Document images with source code:
● ● ●
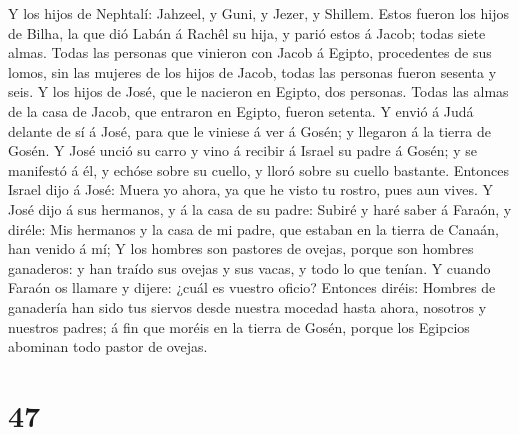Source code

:  Y los hijos de Nephtalí: Jahzeel, y Guni, y Jezer, y
Shillem.  Estos fueron los hijos de Bilha, la que dió Labán
á Rachêl su hija, y parió estos á Jacob; todas siete almas.
 Todas las personas que vinieron con Jacob á Egipto,
procedentes de sus lomos, sin las mujeres de los hijos de Jacob, todas
las personas fueron sesenta y seis.  Y los hijos de José,
que le nacieron en Egipto, dos personas. Todas las almas de la casa de
Jacob, que entraron en Egipto, fueron setenta.  Y envió á
Judá delante de sí á José, para que le viniese á ver á Gosén; y llegaron
á la tierra de Gosén.  Y José unció su carro y vino á
recibir á Israel su padre á Gosén; y se manifestó á él, y echóse sobre
su cuello, y lloró sobre su cuello bastante.  Entonces
Israel dijo á José: Muera yo ahora, ya que he visto tu rostro, pues aun
vives.  Y José dijo á sus hermanos, y á la casa de su
padre: Subiré y haré saber á Faraón, y diréle: Mis hermanos y la casa de
mi padre, que estaban en la tierra de Canaán, han venido á mí;
 Y los hombres son pastores de ovejas, porque son hombres
ganaderos: y han traído sus ovejas y sus vacas, y todo lo que tenían.
 Y cuando Faraón os llamare y dijere: ¿cuál es vuestro
oficio?  Entonces diréis: Hombres de ganadería han sido tus
siervos desde nuestra mocedad hasta ahora, nosotros y nuestros padres; á
fin que moréis en la tierra de Gosén, porque los Egipcios abominan todo
pastor de ovejas.

\hypertarget{section-46}{%
\section{47}\label{section-46}}

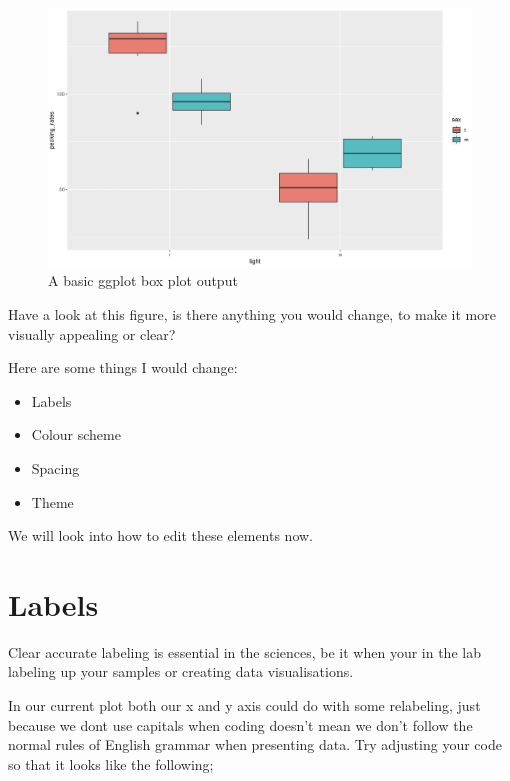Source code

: \documentclass[
]{book}
\providecommand{\tightlist}{%
  \setlength{\itemsep}{0pt}\setlength{\parskip}{0pt}}
\begin{document}
\begin{figure}
\includegraphics[width=0.9\linewidth]{figures/pecking_rates_2} \caption{A basic ggplot box plot output}\label{fig:unnamed-chunk-79}
\end{figure}

Have a look at this figure, is there anything you would change, to make it more visually appealing or clear?

Here are some things I would change:

\begin{itemize}
\tightlist
\item
  Labels
\item
  Colour scheme
\item
  Spacing
\item
  Theme
\end{itemize}

We will look into how to edit these elements now.

\section{Labels}\label{labels}

Clear accurate labeling is essential in the sciences, be it when your in the lab labeling up your samples or creating data visualisations.

In our current plot both our x and y axis could do with some relabeling, just because we dont use capitals when coding doesn't mean we don't follow the normal rules of English grammar when presenting data. Try adjusting your code so that it looks like the following;
\end{document}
● ● ●
Task instructions: Copy out all the data above exactly, minus the images.

Expected answer:
Source code

:  Y los hijos de Nephtalí: Jahzeel, y Guni, y Jezer, y
Shillem.  Estos fueron los hijos de Bilha, la que dió Labán
á Rachêl su hija, y parió estos á Jacob; todas siete almas.
 Todas las personas que vinieron con Jacob á Egipto,
procedentes de sus lomos, sin las mujeres de los hijos de Jacob, todas
las personas fueron sesenta y seis.  Y los hijos de José,
que le nacieron en Egipto, dos personas. Todas las almas de la casa de
Jacob, que entraron en Egipto, fueron setenta.  Y envió á
Judá delante de sí á José, para que le viniese á ver á Gosén; y llegaron
á la tierra de Gosén.  Y José unció su carro y vino á
recibir á Israel su padre á Gosén; y se manifestó á él, y echóse sobre
su cuello, y lloró sobre su cuello bastante.  Entonces
Israel dijo á José: Muera yo ahora, ya que he visto tu rostro, pues aun
vives.  Y José dijo á sus hermanos, y á la casa de su
padre: Subiré y haré saber á Faraón, y diréle: Mis hermanos y la casa de
mi padre, que estaban en la tierra de Canaán, han venido á mí;
 Y los hombres son pastores de ovejas, porque son hombres
ganaderos: y han traído sus ovejas y sus vacas, y todo lo que tenían.
 Y cuando Faraón os llamare y dijere: ¿cuál es vuestro
oficio?  Entonces diréis: Hombres de ganadería han sido tus
siervos desde nuestra mocedad hasta ahora, nosotros y nuestros padres; á
fin que moréis en la tierra de Gosén, porque los Egipcios abominan todo
pastor de ovejas.

\hypertarget{section-46}{%
\section{47}\label{section-46}}

Source code

: \documentclass[
]{book}
\providecommand{\tightlist}{%
  \setlength{\itemsep}{0pt}\setlength{\parskip}{0pt}}
\begin{document}
\begin{figure}
\includegraphics[width=0.9\linewidth]{figures/pecking_rates_2} \caption{A basic ggplot box plot output}\label{fig:unnamed-chunk-79}
\end{figure}

Have a look at this figure, is there anything you would change, to make it more visually appealing or clear?

Here are some things I would change:

\begin{itemize}
\tightlist
\item
  Labels
\item
  Colour scheme
\item
  Spacing
\item
  Theme
\end{itemize}

We will look into how to edit these elements now.

\section{Labels}\label{labels}

Clear accurate labeling is essential in the sciences, be it when your in the lab labeling up your samples or creating data visualisations.

In our current plot both our x and y axis could do with some relabeling, just because we dont use capitals when coding doesn't mean we don't follow the normal rules of English grammar when presenting data. Try adjusting your code so that it looks like the following;
\end{document}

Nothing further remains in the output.